Picochip has announced the first of its next generation picoXcell femtocell chips. Rupert Baines, vp of marketing, noted: "The PC3008 is a third generation product intended for high volume mass market products and could be used to enable a basestation on a usb stick."

According to the company, the PC3008, the 40nm device, which features Picochip's PHY and an ARM11 processor running at 950MHz, integrates the key components of a 3G femtocell into a 12mm square aQFN package. "We want to make femtocells cheap and easy," said Baines. "Some operators like that because the chip doesn't need flash memory or a power supply."

In Baines' view, the wireless industry is changing in much the same way as the computer industry changed in the late 1970s. "We're seeing basestations moving to be based on COTS technology. As part of this move, femtocells will replace the whole of the network because they are made from standard silicon and made in their millions."

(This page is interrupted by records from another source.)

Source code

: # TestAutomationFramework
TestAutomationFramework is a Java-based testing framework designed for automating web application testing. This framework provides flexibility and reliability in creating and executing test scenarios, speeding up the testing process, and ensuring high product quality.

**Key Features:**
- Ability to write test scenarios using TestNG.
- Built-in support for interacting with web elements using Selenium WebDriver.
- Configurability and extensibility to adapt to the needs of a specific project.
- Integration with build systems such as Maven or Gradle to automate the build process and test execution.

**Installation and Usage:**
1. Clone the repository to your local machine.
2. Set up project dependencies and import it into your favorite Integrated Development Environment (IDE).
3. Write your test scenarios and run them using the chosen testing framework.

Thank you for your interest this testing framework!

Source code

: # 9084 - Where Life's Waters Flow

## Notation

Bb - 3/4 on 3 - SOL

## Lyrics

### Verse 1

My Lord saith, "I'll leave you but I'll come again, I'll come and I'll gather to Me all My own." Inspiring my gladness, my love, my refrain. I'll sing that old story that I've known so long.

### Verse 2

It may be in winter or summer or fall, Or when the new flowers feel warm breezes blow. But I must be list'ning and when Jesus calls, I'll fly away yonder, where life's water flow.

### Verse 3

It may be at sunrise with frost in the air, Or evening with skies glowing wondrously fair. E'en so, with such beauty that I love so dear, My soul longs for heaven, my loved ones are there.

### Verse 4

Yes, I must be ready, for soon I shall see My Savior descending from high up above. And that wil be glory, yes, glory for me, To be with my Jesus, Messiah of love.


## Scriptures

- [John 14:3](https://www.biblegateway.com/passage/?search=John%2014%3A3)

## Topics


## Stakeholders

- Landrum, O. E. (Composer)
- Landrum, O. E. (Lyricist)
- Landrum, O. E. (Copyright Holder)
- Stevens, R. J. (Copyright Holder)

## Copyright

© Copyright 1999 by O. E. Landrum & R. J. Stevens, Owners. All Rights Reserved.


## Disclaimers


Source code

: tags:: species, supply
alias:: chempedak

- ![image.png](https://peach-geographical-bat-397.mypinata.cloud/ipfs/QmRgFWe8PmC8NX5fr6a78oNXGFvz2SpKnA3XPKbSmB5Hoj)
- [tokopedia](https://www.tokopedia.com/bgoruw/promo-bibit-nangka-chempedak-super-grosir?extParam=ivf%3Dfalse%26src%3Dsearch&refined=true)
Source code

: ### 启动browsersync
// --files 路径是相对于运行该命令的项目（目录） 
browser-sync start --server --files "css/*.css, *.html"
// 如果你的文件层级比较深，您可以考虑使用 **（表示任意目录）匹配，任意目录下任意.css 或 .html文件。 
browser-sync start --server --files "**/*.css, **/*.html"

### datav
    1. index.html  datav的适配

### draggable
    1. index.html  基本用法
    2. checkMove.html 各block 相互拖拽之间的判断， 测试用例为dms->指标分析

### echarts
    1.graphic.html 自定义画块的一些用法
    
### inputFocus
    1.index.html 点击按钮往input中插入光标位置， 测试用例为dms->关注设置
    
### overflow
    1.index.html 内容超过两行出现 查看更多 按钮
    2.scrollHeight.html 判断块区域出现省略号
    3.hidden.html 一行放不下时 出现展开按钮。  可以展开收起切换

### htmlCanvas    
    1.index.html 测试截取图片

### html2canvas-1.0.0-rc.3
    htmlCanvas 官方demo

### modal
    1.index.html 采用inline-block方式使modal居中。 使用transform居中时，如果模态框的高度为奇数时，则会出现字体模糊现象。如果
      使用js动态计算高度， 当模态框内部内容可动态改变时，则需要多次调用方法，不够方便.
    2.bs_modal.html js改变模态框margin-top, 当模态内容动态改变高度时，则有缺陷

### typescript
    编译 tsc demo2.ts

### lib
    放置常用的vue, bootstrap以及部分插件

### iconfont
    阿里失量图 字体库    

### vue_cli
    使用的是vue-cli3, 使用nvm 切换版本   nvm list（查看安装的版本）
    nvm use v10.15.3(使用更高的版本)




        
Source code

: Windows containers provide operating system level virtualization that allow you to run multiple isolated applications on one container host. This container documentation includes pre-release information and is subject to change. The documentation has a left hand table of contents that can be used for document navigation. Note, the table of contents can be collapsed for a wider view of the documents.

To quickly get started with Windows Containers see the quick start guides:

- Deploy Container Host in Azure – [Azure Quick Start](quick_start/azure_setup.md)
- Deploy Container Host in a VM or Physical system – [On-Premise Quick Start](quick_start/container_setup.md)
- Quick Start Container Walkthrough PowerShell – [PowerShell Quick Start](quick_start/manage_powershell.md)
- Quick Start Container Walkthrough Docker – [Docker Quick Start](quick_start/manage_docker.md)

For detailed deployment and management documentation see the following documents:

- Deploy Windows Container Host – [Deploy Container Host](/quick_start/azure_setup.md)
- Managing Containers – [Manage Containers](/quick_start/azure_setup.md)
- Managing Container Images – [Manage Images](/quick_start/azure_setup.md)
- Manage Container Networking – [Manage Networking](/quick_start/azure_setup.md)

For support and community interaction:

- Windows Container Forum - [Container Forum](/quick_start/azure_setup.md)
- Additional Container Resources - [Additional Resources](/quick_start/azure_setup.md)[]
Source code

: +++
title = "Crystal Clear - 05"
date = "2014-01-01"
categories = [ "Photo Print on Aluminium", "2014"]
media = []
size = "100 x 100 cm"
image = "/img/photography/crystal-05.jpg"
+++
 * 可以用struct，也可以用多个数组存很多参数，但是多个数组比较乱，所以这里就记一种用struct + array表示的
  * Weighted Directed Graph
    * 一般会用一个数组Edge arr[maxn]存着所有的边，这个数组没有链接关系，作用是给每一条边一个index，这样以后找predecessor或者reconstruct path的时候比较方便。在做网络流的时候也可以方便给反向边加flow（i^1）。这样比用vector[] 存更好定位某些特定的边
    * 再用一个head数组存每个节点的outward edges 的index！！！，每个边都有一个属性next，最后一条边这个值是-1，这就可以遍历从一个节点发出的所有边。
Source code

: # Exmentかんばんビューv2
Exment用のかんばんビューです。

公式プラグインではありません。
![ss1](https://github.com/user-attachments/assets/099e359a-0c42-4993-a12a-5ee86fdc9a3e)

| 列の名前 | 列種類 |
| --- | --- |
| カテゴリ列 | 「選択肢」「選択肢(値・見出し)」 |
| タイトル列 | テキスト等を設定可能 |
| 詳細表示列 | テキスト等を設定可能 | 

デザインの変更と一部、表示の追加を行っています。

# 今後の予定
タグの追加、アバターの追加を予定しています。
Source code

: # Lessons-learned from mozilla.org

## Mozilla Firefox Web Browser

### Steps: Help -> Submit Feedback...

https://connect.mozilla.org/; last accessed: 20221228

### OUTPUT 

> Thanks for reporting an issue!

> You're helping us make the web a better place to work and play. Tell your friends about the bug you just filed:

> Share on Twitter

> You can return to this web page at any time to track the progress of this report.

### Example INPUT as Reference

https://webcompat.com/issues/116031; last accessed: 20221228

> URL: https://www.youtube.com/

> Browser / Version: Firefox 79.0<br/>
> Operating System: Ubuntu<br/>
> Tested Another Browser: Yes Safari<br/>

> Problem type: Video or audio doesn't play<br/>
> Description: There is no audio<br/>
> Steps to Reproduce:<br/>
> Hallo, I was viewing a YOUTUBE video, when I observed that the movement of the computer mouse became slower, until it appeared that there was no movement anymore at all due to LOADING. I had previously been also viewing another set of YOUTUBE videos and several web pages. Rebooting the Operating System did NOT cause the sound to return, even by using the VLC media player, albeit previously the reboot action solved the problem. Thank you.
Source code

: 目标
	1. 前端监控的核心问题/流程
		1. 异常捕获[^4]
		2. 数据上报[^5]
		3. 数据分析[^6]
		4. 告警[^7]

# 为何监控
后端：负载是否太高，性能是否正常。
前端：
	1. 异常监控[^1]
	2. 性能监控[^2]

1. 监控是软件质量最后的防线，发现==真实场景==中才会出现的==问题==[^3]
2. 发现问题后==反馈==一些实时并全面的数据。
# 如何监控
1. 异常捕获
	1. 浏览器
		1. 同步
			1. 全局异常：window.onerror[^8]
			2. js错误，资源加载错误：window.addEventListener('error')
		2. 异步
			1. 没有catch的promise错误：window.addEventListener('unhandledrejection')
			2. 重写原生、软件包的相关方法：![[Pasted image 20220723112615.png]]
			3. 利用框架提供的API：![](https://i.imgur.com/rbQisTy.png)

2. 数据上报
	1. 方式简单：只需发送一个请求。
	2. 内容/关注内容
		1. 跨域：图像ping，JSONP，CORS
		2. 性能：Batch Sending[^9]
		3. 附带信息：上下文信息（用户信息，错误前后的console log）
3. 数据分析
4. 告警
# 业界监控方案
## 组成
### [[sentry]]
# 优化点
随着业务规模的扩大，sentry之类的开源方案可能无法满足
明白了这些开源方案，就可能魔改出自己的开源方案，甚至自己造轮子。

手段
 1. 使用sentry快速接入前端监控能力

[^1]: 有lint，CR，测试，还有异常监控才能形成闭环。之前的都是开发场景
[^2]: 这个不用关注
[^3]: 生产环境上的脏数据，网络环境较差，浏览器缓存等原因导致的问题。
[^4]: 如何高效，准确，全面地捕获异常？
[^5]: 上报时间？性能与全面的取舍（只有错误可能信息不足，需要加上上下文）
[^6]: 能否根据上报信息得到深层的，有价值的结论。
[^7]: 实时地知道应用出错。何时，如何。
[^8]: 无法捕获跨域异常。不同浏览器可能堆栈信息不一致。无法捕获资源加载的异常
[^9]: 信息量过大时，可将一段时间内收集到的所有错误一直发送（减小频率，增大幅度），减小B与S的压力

Baines believes operators will either create usb based devices for use with domestic routers, which typically have four usb ports, or will integrate the functionality into similar products. "In this way, up to eight users can get 3G coverage at home without any configuration," he said. Another potential application is to create a '3G bubble' in rural areas.

Picochip claims the network of mobile phone basestations could, in theory, be swept away; replaced by femtocells in a range of guises. "Too many people need capacity," said Baines, "and that has until now been solved by adding basestations. But femtocells can be put where basestations aren't feasible and they change the economics; instead of $200k, it's $2k."